** Records shown follows **

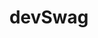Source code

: ---
title: "devSwag"
title_fr: "devSwag"
order: 2
description: "Website redesign contribution for the open source project called 'devSwag' during the Hacktoberfest 2019 (Pull Request on GitHub)."
description_fr: "Contribution de redesign pour le projet open source 'devSwag' lors de la Hacktoberfest 2019 (Pull Request sur GitHub)."
featuredImage: ../images/dev-swag.png
url: "https://stoic-allen-ecacb4.netlify.com"
source_url: "https://github.com/anhek/swag-for-dev"
tags: ["hacktoberfest 2019", "redesign", "pug", "styl", "gulp", "git"]
tags_fr: ["hacktoberfest 2019", "redesign", "pug", "styl", "gulp", "git"]
---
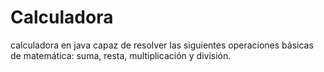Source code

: # Calculadora
 calculadora en java capaz de resolver las siguientes operaciones básicas de matemática: suma, resta, multiplicación y división. 





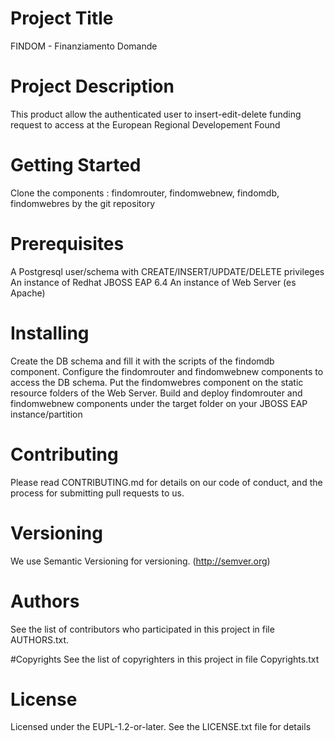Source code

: # Project Title
FINDOM - Finanziamento Domande

# Project Description
This product allow the authenticated user to insert-edit-delete funding request to access at the European Regional Developement Found

# Getting Started
Clone the components : findomrouter, findomwebnew, findomdb, findomwebres by the git repository

# Prerequisites
A Postgresql user/schema with CREATE/INSERT/UPDATE/DELETE privileges
An instance of Redhat JBOSS EAP 6.4
An instance of Web Server (es Apache)

# Installing
Create the DB schema and fill it with the scripts of the findomdb component.
Configure the findomrouter and findomwebnew components to access the DB schema.
Put the findomwebres component on the static resource folders of the Web Server.
Build and deploy findomrouter and findomwebnew components under the target folder on your JBOSS EAP instance/partition

# Contributing
Please read CONTRIBUTING.md for details on our code of conduct, and the process for submitting pull requests to us.

# Versioning
We use Semantic Versioning for versioning. (http://semver.org)

# Authors
See the list of contributors who participated in this project in file AUTHORS.txt.

#Copyrights
See the list of copyrighters in this project in file Copyrights.txt

# License
Licensed under the EUPL-1.2-or-later. See the LICENSE.txt file for details
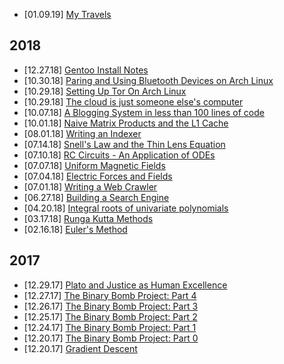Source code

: -   \[01.09.19\] [My Travels](my_travels.html)

2018
----

-   \[12.27.18\] [Gentoo Install Notes](gentoo_install_notes.html)
-   \[10.30.18\] [Paring and Using Bluetooth Devices on Arch Linux](pairing_and_using_bluetooth_devices_on_arch_linux.html)
-   \[10.29.18\] [Setting Up Tor On Arch Linux](setting_up_tor_on_arch_linux.html)
-   \[10.29.18\] [The cloud is just someone else's computer](the_cloud_is_someone_elses_computer.html)
-   \[10.07.18\] [A Blogging System in less than 100 lines of code ](a_blogging_system_in_less_than_100_lines_of_code.html)
-   \[10.01.18\] [Naive Matrix Products and the L1 Cache ](matrix_multiply.html)
-   \[08.01.18\] [Writing an Indexer](indexer.html)
-   \[07.14.18\] [Snell's Law and the Thin Lens Equation ](snells_law.html)
-   \[07.10.18\] [RC Circuits - An Application of ODEs ](rc_circuits_odes.html)
-   \[07.07.18\] [Uniform Magnetic Fields ](uniform_magnetic_fields.html)
-   \[07.04.18\] [Electric Forces and Fields ](electric_forces_and_fields.html)
-   \[07.01.18\] [Writing a Web Crawler ](web_crawler.html)
-   \[06.27.18\] [Building a Search Engine ](search_engine.html)
-   \[04.20.18\] [Integral roots of univariate polynomials](integral_roots.html)
-   \[03.17.18\] [Runga Kutta Methods](runga_kutta.html)
-   \[02.16.18\] [Euler's Method ](euler_ode.html)

2017
----

-   \[12.29.17\] [Plato and Justice as Human Excellence](plato_and_justice_as_human_excellence.html)
-   \[12.27.17\] [The Binary Bomb Project: Part 4 ](binary_bomb_4.html)
-   \[12.26.17\] [The Binary Bomb Project: Part 3 ](binary_bomb_3.html)
-   \[12.25.17\] [The Binary Bomb Project: Part 2 ](binary_bomb_2.html)
-   \[12.24.17\] [The Binary Bomb Project: Part 1 ](binary_bomb_1.html)
-   \[12.20.17\] [The Binary Bomb Project: Part 0 ](binary_bomb_0.html)
-   \[12.20.17\] [Gradient Descent ](gradient_descent.html)
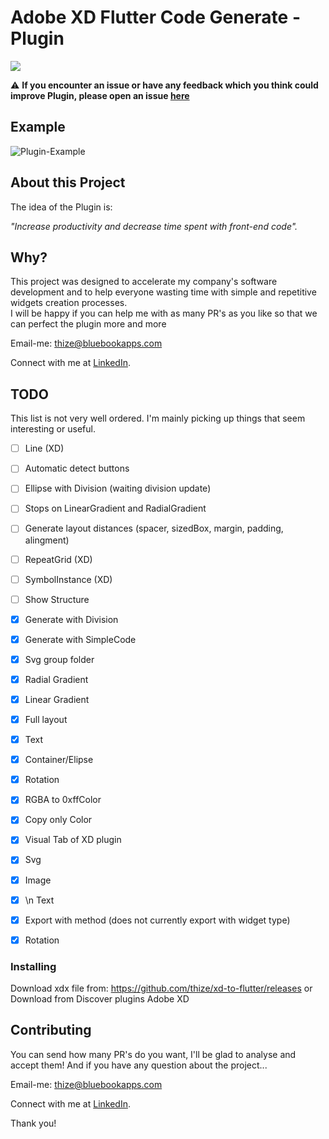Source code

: # Adobe XD Flutter Code Generate - Plugin
<a href="https://github.com/thize/xd-to-flutter/releases"><img src="https://img.shields.io/badge/FlutterCodeGenerate-v2.0.0-blue"/></a>

⚠️ **If you encounter an issue or have any feedback which you think could improve Plugin, please open an issue [here](https://github.com/thize/xd-to-flutter/issues)**

## Example
![Plugin-Example](https://media.giphy.com/media/llOhnaDgpmAiFR0Exz/giphy.gif)

## About this Project

The idea of the Plugin is:

_"Increase productivity and decrease time spent with front-end code"._

## Why?

This project was designed to accelerate my company's software development and to help everyone wasting time with simple and repetitive widgets creation processes.\
I will be happy if you can help me with as many PR's as you like so that we can perfect the plugin more and more

Email-me: thize@bluebookapps.com

Connect with me at [LinkedIn](https://linkedin.com/in/giovani-lobato-68aa57131).

## TODO

This list is not very well ordered. I'm mainly picking up things that seem interesting or useful.

* [ ] Line (XD)
* [ ] Automatic detect buttons
* [ ] Ellipse with Division (waiting division update)
* [ ] Stops on LinearGradient and RadialGradient
* [ ] Generate layout distances (spacer, sizedBox, margin, padding, alingment)
* [ ] RepeatGrid (XD)
* [ ] SymbolInstance (XD)
* [ ] Show Structure
* [x] Generate with Division
* [x] Generate with SimpleCode
* [x] Svg group folder
* [x] Radial Gradient
* [x] Linear Gradient
* [x] Full layout
* [x] Text
* [x] Container/Elipse
* [x] Rotation
* [x] RGBA to 0xffColor
* [x] Copy only Color
* [x] Visual Tab of XD plugin
* [x] Svg
* [x] Image
* [x] \n Text
* [x] Export with method (does not currently export with widget type)
* [x] Rotation


### Installing

Download xdx file from: https://github.com/thize/xd-to-flutter/releases
or Download from Discover plugins Adobe XD

## Contributing

You can send how many PR's do you want, I'll be glad to analyse and accept them! And if you have any question about the project...

Email-me: thize@bluebookapps.com

Connect with me at [LinkedIn](https://linkedin.com/in/giovani-lobato-68aa57131).

Thank you!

** End of Records shown **

• [What to produce]: Repeat, with no pictures, every line from the top of the entries above through the line that has "redesign contribution for", keeping each one exact.

• [Solved exercise]:
Source code

: ---
title: "devSwag"
title_fr: "devSwag"
order: 2
description: "Website redesign contribution for the open source project called 'devSwag' during the Hacktoberfest 2019 (Pull Request on GitHub)."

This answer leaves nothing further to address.